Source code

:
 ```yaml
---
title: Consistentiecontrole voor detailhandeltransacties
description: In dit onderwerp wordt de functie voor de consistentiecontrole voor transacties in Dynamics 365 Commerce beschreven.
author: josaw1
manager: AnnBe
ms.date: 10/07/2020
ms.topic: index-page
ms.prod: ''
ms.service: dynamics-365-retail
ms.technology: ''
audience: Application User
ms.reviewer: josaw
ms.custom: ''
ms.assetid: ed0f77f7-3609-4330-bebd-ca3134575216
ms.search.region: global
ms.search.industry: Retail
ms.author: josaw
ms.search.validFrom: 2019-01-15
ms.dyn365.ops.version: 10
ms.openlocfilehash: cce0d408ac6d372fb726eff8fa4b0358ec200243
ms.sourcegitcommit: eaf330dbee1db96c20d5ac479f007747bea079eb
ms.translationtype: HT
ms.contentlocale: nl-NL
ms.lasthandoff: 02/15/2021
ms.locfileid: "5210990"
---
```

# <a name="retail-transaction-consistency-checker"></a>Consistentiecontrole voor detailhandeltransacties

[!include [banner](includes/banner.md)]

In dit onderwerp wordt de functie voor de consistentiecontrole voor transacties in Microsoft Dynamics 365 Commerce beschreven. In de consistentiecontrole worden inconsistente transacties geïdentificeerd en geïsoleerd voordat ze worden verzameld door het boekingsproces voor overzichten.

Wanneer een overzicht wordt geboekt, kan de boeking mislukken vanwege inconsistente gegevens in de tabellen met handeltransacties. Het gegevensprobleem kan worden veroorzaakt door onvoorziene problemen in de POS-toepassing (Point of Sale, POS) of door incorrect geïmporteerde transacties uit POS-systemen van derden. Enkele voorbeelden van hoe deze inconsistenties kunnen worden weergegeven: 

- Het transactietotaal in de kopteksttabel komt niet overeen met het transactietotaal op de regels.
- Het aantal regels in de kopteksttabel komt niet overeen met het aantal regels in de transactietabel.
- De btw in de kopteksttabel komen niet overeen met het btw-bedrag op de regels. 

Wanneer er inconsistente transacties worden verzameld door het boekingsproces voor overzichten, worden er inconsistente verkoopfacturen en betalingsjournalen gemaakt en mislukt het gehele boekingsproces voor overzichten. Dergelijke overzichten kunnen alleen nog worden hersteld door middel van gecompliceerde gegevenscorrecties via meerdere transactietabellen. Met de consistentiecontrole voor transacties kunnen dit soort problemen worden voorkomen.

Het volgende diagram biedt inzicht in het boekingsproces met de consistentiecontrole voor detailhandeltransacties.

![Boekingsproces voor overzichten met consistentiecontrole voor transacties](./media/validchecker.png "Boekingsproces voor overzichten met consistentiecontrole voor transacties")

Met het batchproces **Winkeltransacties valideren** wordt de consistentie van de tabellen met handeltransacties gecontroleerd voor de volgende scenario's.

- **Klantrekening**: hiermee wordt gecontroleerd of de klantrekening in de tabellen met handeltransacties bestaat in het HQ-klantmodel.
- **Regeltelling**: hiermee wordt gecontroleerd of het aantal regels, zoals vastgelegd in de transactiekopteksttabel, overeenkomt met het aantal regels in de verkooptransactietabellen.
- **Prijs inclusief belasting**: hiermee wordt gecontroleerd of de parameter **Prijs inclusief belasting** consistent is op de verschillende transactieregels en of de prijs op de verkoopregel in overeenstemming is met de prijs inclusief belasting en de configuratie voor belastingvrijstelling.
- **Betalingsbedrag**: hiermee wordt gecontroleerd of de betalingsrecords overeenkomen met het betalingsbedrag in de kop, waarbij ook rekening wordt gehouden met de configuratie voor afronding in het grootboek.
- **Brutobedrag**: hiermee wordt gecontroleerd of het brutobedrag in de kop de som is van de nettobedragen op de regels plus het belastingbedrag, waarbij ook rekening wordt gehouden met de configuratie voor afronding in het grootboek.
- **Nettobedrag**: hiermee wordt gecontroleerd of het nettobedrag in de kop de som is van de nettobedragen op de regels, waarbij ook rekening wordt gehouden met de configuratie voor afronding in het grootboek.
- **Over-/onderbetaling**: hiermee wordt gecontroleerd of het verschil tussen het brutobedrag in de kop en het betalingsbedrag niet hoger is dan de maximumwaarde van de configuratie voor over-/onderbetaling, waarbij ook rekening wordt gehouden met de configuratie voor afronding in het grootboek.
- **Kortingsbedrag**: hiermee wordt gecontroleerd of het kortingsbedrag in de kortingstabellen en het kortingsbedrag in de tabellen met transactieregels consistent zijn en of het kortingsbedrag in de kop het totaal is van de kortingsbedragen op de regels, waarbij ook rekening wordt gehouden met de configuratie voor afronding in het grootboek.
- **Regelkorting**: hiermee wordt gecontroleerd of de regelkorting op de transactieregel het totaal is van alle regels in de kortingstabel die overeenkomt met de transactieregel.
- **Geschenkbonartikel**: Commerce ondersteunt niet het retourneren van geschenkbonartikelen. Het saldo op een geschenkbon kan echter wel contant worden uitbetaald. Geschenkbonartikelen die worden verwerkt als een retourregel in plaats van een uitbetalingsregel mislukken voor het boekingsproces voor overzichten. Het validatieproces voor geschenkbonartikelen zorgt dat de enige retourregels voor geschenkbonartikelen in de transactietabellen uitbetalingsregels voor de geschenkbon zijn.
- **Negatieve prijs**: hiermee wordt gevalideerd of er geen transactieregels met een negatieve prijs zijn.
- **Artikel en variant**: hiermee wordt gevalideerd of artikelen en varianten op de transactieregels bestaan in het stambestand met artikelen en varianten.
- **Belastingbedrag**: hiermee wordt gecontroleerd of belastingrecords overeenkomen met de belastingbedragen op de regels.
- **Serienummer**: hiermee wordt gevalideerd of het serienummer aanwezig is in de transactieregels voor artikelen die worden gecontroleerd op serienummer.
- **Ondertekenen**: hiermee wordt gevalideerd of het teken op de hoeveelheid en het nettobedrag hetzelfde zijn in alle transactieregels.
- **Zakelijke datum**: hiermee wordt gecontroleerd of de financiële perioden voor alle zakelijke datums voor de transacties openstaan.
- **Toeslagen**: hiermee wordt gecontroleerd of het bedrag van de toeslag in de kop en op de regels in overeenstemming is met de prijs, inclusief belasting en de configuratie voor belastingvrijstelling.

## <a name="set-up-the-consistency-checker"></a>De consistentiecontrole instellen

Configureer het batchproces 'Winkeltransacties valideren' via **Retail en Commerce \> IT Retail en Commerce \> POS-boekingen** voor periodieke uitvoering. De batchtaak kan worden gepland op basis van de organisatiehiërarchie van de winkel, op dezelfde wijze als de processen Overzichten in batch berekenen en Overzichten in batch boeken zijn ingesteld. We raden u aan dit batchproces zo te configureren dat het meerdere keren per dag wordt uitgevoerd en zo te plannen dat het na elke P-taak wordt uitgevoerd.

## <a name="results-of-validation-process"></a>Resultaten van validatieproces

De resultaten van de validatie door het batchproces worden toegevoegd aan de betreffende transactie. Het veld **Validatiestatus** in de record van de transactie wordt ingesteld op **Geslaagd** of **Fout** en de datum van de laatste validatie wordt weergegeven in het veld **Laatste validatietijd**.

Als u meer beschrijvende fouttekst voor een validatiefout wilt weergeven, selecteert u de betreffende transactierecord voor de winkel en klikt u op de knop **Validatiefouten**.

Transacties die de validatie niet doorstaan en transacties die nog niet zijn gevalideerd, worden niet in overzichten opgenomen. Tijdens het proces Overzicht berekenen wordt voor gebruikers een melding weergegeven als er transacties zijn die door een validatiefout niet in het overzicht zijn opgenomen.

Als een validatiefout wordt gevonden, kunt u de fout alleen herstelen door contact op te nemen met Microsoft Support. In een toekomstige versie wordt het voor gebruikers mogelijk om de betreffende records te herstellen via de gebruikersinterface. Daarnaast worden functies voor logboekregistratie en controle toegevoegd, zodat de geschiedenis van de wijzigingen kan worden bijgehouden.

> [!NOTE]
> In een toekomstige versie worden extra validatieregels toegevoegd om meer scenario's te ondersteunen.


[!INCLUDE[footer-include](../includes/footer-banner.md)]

### Exercise brief:
Starting at the line that has "Met het batchproces" in the records above, restate word for word every line until the one that has "- **Regeltelling**: hiermee", and include that one as well.

### Answer to the exercise:
Met het batchproces **Winkeltransacties valideren** wordt de consistentie van de tabellen met handeltransacties gecontroleerd voor de volgende scenario's.

- **Klantrekening**: hiermee wordt gecontroleerd of de klantrekening in de tabellen met handeltransacties bestaat in het HQ-klantmodel.
- **Regeltelling**: hiermee wordt gecontroleerd of het aantal regels, zoals vastgelegd in de transactiekopteksttabel, overeenkomt met het aantal regels in de verkooptransactietabellen.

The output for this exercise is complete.